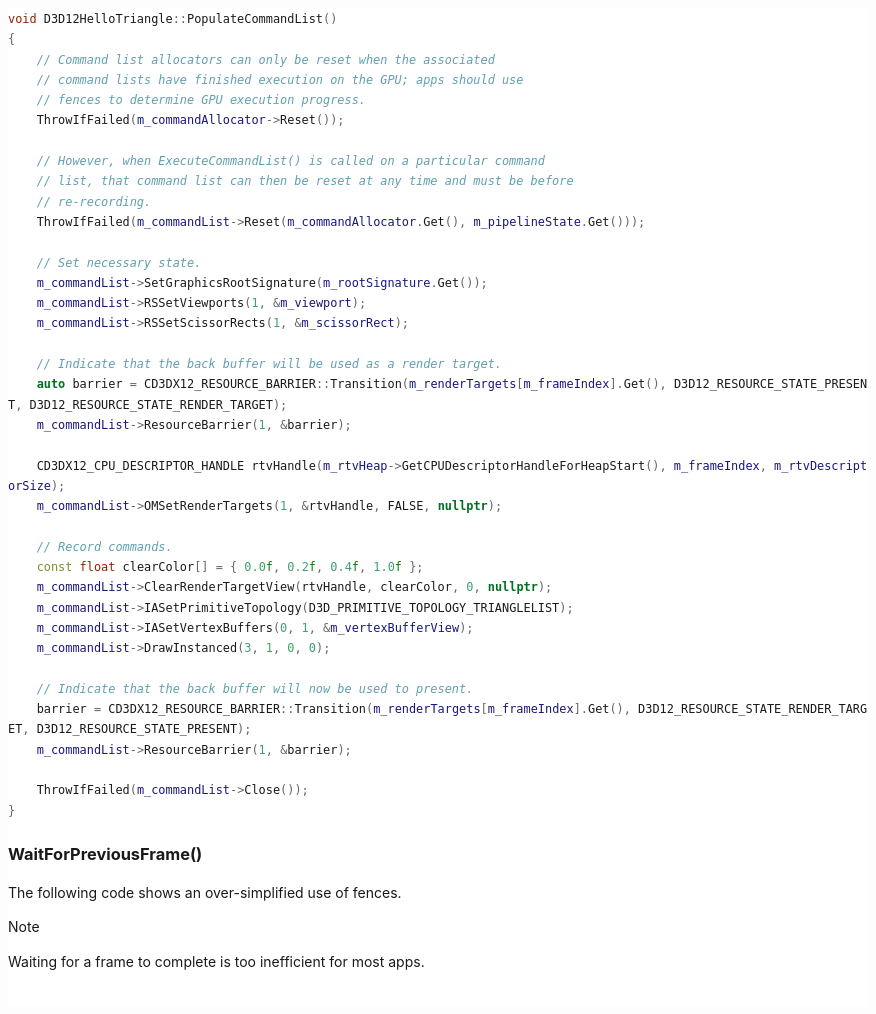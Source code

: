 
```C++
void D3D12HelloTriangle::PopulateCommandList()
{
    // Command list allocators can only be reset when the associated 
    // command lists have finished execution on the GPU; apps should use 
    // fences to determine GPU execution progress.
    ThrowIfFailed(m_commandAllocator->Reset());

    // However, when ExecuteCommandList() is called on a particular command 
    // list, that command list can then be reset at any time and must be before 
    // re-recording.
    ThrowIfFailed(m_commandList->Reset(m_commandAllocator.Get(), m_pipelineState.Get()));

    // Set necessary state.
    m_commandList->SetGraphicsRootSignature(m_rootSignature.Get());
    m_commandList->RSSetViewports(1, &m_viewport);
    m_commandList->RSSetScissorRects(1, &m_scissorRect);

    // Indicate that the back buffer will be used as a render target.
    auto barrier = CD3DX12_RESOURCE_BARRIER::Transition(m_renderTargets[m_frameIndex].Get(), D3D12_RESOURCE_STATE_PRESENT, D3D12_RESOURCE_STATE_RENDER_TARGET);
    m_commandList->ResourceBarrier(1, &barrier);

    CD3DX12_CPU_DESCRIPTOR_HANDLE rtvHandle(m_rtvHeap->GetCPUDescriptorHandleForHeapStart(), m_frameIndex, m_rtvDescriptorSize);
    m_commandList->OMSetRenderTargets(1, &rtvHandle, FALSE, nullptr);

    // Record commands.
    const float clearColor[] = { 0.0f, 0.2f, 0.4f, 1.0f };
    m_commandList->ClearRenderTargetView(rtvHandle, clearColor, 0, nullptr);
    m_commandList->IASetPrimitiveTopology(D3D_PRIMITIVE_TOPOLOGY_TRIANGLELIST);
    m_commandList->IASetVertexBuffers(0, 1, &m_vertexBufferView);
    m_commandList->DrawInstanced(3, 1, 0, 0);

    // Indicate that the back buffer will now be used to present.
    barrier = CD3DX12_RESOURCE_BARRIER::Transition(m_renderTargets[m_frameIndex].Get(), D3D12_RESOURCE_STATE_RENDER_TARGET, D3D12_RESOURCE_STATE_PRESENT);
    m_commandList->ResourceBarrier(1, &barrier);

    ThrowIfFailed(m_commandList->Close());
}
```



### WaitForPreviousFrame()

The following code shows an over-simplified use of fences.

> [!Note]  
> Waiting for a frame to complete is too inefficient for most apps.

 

________________________

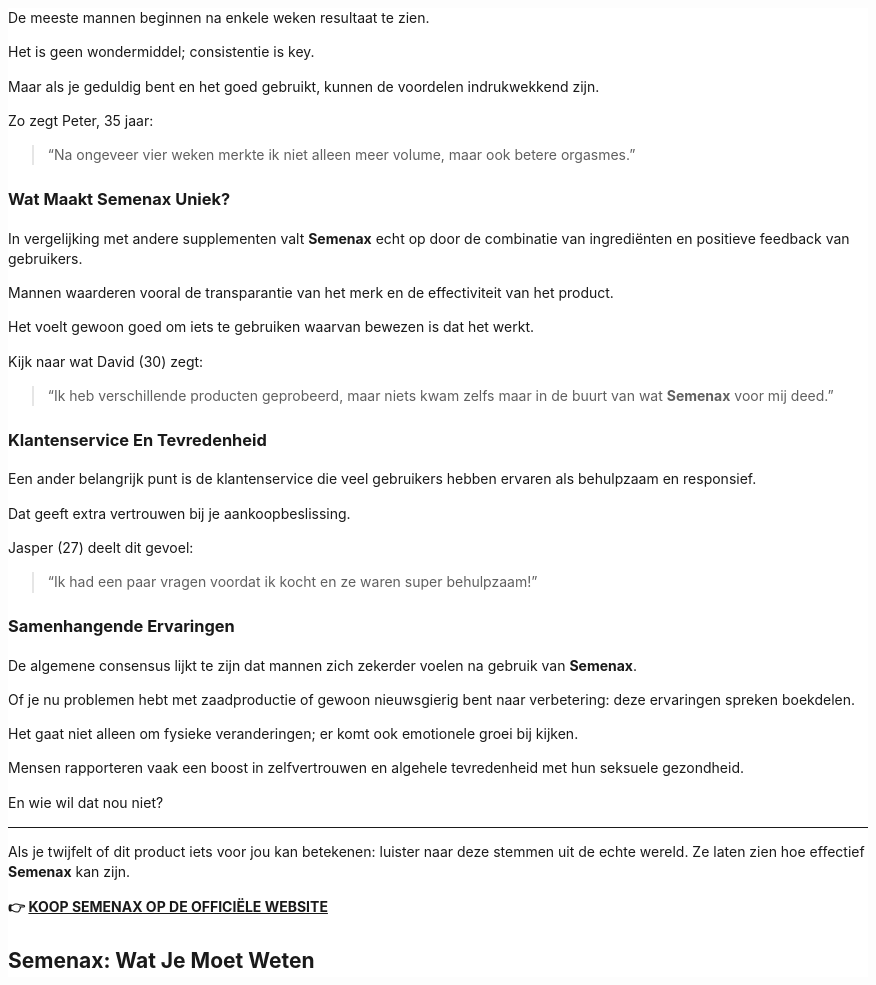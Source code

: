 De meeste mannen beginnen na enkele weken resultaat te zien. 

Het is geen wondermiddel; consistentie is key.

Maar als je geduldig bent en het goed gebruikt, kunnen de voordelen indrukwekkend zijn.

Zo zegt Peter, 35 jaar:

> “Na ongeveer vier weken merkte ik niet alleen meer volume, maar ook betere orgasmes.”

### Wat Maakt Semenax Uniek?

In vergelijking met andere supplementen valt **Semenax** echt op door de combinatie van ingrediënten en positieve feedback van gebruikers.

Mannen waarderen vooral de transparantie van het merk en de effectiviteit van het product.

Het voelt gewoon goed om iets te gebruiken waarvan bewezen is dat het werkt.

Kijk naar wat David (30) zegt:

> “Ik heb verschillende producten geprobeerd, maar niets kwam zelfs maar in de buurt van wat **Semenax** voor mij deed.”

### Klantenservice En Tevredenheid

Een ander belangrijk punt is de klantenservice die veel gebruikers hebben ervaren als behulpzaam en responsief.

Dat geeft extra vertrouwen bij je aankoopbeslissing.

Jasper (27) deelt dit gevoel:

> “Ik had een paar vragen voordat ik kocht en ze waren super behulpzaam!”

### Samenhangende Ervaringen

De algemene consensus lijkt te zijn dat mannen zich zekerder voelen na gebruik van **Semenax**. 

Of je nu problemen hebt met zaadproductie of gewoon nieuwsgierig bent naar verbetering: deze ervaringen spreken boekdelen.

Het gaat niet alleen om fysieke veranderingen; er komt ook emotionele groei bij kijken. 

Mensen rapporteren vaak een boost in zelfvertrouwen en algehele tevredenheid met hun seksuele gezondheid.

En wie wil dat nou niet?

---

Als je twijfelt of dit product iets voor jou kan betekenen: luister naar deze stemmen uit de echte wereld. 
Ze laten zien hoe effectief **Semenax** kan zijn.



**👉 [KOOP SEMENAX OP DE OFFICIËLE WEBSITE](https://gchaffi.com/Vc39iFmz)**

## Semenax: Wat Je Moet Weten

________________________

## Aim of the task
Which lines of the records above contain the word "alleen"? Show each of them.

## Response
> “Na ongeveer vier weken merkte ik niet alleen meer volume, maar ook betere orgasmes.”
Het gaat niet alleen om fysieke veranderingen; er komt ook emotionele groei bij kijken. 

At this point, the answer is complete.